Упоминаемое в том же рассказе «убийство Тарлтона» определению не поддается. «Дело Вамбери, виноторговца», столь же неопределимо, хотя некоторые холмсоведы выдвигали предположения, что, несмотря на расхождение в написании фамилий, речь идет о венгерском ученом Армине Вамбери. Этот последний, известный в первую очередь как специалист по восточным языкам, кроме того, слыл знатоком и коллекционером вин. В 1870–1880-х годах он несколько раз посетил Лондон, так что мог встретиться с Холмсом. А что до «кривоногого Риколетти и его ужасной жены», не исключено, что они были всего лишь плодом лукавого воображения Холмса.

Одно совершенно ясно: в те ранние дни нередко клиентов брату поставлял Майкрофт. Это упоминает сам Холмс. В рассказе «Случай с переводчиком» он признается Уотсону, что многие из самых любопытных дел он получил благодаря Майкрофту.

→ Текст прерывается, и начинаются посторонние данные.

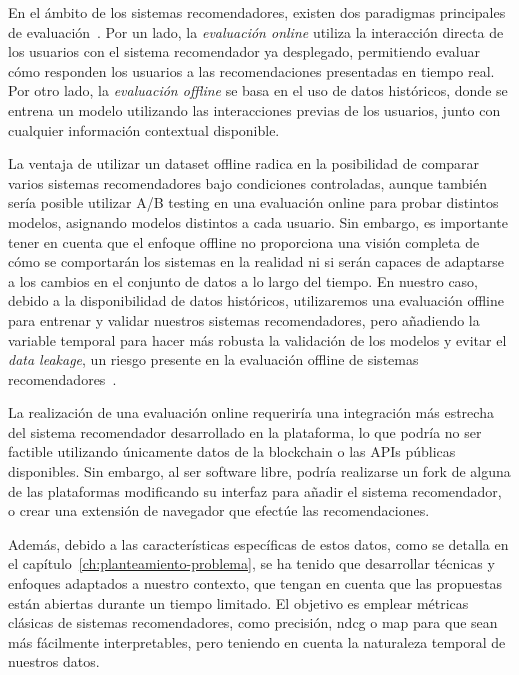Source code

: En el ámbito de los sistemas recomendadores, existen dos paradigmas principales de evaluación~\cite{aggarwal_recommender_2016}. Por un lado, la \textit{evaluación online} utiliza la interacción directa de los usuarios con el sistema recomendador ya desplegado, permitiendo evaluar cómo responden los usuarios a las recomendaciones presentadas en tiempo real. Por otro lado, la \textit{evaluación offline} se basa en el uso de datos históricos, donde se entrena un modelo utilizando las interacciones previas de los usuarios, junto con cualquier información contextual disponible.

La ventaja de utilizar un dataset offline radica en la posibilidad de comparar varios sistemas recomendadores bajo condiciones controladas, aunque también sería posible utilizar A/B testing en una evaluación online para probar distintos modelos, asignando modelos distintos a cada usuario. Sin embargo, es importante tener en cuenta que el enfoque offline no proporciona una visión completa de cómo se comportarán los sistemas en la realidad ni si serán capaces de adaptarse a los cambios en el conjunto de datos a lo largo del tiempo. En nuestro caso, debido a la disponibilidad de datos históricos, utilizaremos una evaluación offline para entrenar y validar nuestros sistemas recomendadores, pero añadiendo la variable temporal para hacer más robusta la validación de los modelos y evitar el \textit{data leakage}, un riesgo presente en la evaluación offline de sistemas recomendadores~\cite{ji_critical_2023}.

La realización de una evaluación online requeriría una integración más estrecha del sistema recomendador desarrollado en la plataforma, lo que podría no ser factible utilizando únicamente datos de la blockchain o las APIs públicas disponibles. Sin embargo, al ser software libre, podría realizarse un fork de alguna de las plataformas modificando su interfaz para añadir el sistema recomendador, o crear una extensión de navegador que efectúe las recomendaciones.

Además, debido a las características específicas de estos datos, como se detalla en el capítulo~\ref{ch:planteamiento-problema}, se ha tenido que desarrollar técnicas y enfoques adaptados a nuestro contexto, que tengan en cuenta que las propuestas están abiertas durante un tiempo limitado. El objetivo es emplear métricas clásicas de sistemas recomendadores, como precisión, \acrshort{ndcg} o \acrshort{map} para que sean más fácilmente interpretables, pero teniendo en cuenta la naturaleza temporal de nuestros datos.

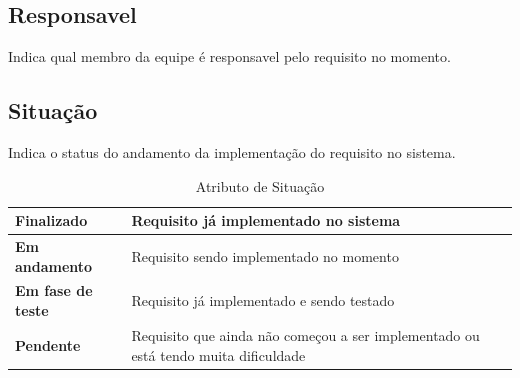 \subsection{Responsavel}

  Indica qual membro da equipe é responsavel pelo requisito no momento.

\subsection{Situação}

  Indica o status do andamento da implementação do requisito no sistema.

  \begin{table}[!htb]
    \centering
    \begin{tabular}{p{5cm}p{10cm}}
      \toprule
      \textbf{Finalizado}       & Requisito já implementado no sistema                                                \\ \midrule
      \textbf{Em andamento}     & Requisito sendo implementado no momento                                             \\ \midrule
      \textbf{Em fase de teste} & Requisito já implementado e sendo testado                                           \\ \midrule
      \textbf{Pendente}         & Requisito que ainda não começou a ser implementado ou está tendo muita dificuldade  \\
      \bottomrule
    \end{tabular}
    \caption{Atributo de Situação}
  \end{table}

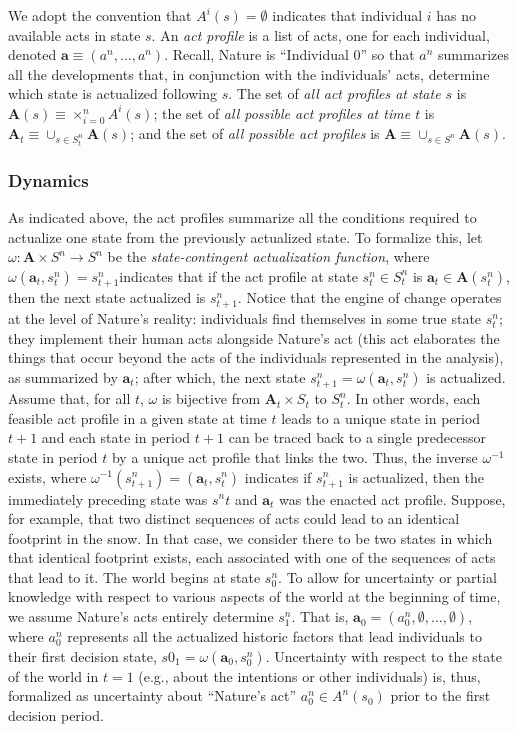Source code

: \documentclass[
11pt,
titlepage,
reqno,
]{article}%
\theoremstyle{definition}
\begin{document}
We adopt the convention that $A^i(s)=\emptyset$ indicates that individual $i$ has no available acts in state $s$.
An \textit{act profile} is a list of acts, one for each individual, denoted  $\mathbf{a}\equiv(a^n,\ldots,a^n)$. 
Recall, Nature is ``Individual 0'' so that $a^n$ summarizes all the developments that, in conjunction with the individuals' acts, determine which state is actualized following $s$. 
The set of \textit{all act profiles at state $s$} is $\mathbf{A}(s)\equiv \times_{i=0}^n A^i(s)$; the set of \textit{all possible act profiles at time $t$} is  $\mathbf{A}_t\equiv \cup_{s\in S^n_t} \mathbf{A}(s)$; and the set of \textit{all possible act profiles} is $\mathbf{A}\equiv \cup_{s\in S^n} \mathbf{A}(s)$. 


\subsubsection{Dynamics  } 
  
As indicated above, the act profiles summarize all the conditions required to actualize one state from the previously actualized state. 
To formalize this, let $\omega:\mathbf{A}\times S^n\rightarrow S^n$ be the \textit{state-contingent actualization function}, where $\omega(\mathbf{a}_t,s^n_t)=s^n_{t+1}$indicates that if the act profile at state $s^n_t\in S^n_t$ is $\mathbf{a}_t\in \mathbf{A}(s^n_t)$, then the next state actualized is $s^n_{t+1}$.
Notice that the engine of change operates at the level of Nature's reality: individuals find themselves in some true state $s^n_t$; 
they implement their human acts alongside Nature's act (this act elaborates the things that occur beyond the acts of the individuals represented in the analysis), as summarized by $\mathbf{a}_t$;
after which, the next state $s^n_{t+1}=\omega(\mathbf{a}_t,s^n_t)$ is actualized. 
Assume that, for all $t$, $\omega$ is bijective from $\mathbf{A}_t\times S_t$ to $S^n_t$.
In other words, each feasible  act profile in a given state at time $t$ leads to a unique state in period $t+1$ and each state in period $t+1$ can be traced back to a single predecessor state in period $t$ by a unique act profile that links the two.
Thus, the inverse $\omega^{-1}$ exists, where $\omega^{-1}(s^n_{t+1})=(\mathbf{a}_t,s^n_t)$ indicates if $s^n_{t+1}$ is actualized, then the immediately preceding state was $s^nt$ and $\mathbf{a}_t$ was the enacted act profile.
Suppose, for example, that two distinct sequences of acts could lead to an identical footprint in the snow.
In that case, we consider there to be two states in which that identical footprint exists, each associated with one of the sequences of acts that lead to it. 
The world begins at state $s_0^n$.
To allow for uncertainty or partial knowledge with respect to various aspects of the world at the beginning of time, we assume Nature's acts entirely determine $s^n_{1}$. 
That is, $\mathbf{a}_0=(a^n_0,\emptyset,\ldots,\emptyset)$, where $a^n_0$ represents all the actualized historic factors that lead individuals to their  first decision state, $s0_1=\omega(\mathbf{a}_0,s^n_0)$.
Uncertainty with respect to the state of the world in $t=1$ (e.g., about the intentions or other individuals) is, thus, formalized as uncertainty about ``Nature's act'' $a^n_0\in A^n(s_0)$ prior to the first decision period.
\end{document}
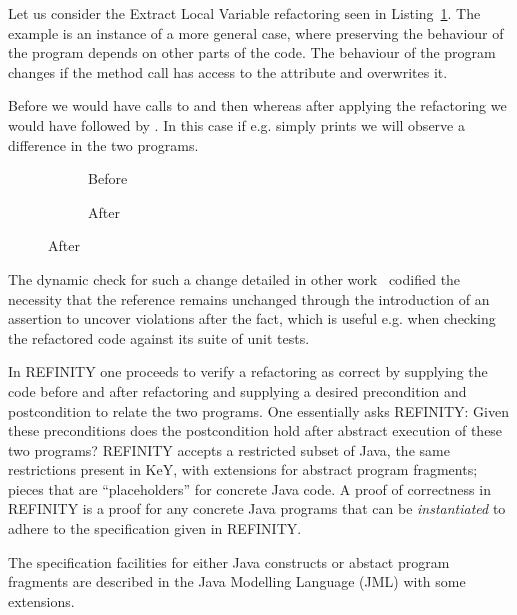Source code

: Let us consider the Extract Local Variable refactoring seen in Listing~\ref{lst:ExtractVariable-java}.
The example is an instance of a more general case, where preserving the behaviour of the program depends on other parts of the code.
The behaviour of the program changes if the method call  has access to the attribute  and overwrites it.

Before we would have calls to  and then  whereas after applying the refactoring we would
have  followed by . In this case if e.g.  simply prints  we will
observe a difference in the two programs.

\begin{figure}[!h]
  \centering
  \begin{subfigure}{.2\linewidth}
    
    \caption{Before}
  \end{subfigure}\hspace{1cm}
  \begin{subfigure}{.3\linewidth}
    
    \caption{After}
  \end{subfigure}
\label{lst:ExtractVariable-java}
\end{figure}

The dynamic check for such a change detailed in other work~\cite{stolz:isolarefa} codified the necessity that the reference 
remains unchanged through the introduction of an assertion  to uncover violations after the fact,
which is useful e.g. when checking the refactored code against its suite of unit tests.

In REFINITY one proceeds to verify a refactoring as correct by supplying the code before and after refactoring and supplying a desired precondition and postcondition to relate
the two programs. One essentially asks REFINITY: Given these preconditions does the postcondition hold after abstract execution of these two programs? REFINITY accepts a restricted
subset of Java, the same restrictions present in KeY, with extensions for abstract program fragments; pieces that are ``placeholders'' for concrete Java code.
A proof of correctness in REFINITY is a proof for any concrete Java programs that can be \emph{instantiated} to adhere to the specification given in REFINITY.

The specification facilities for either Java constructs or abstact program fragments are described in the Java Modelling Language (JML) with some extensions.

В Лондоне братья, вероятно, виделись редко. Уже в 1876 году Майкрофт вряд ли уклонился бы от избранных им маршрутов между Уайтхоллом и Пэлл-Мэлл настолько далеко, чтобы оказаться на Монтегю-стрит. Однако вовсе не обязательно, что это мешало братьям поддерживать постоянную связь. Телеграф в викторианском Лондоне работал на удивление эффективно, и оба брата то и дело отсылали телеграммы. Но каким бы образом Шерлок ни поддерживал связь с Майкрофтом, совершенно очевидно, что он был многим обязан старшему брату и в те ранние годы, и после, на пике карьеры.

Какую, собственно, роль играл Майкрофт Холмс при английском правительстве в последние десятилетия девятнадцатого века и первые годы двадцатого?

Вскоре после окончания Оксфорда в 1869 году Майкрофт, не зная наверное, каким должно быть его будущее, и слишком ленивый, чтобы прилагать усилия в поисках работы, проживал в частном пансионе в Блумсбери.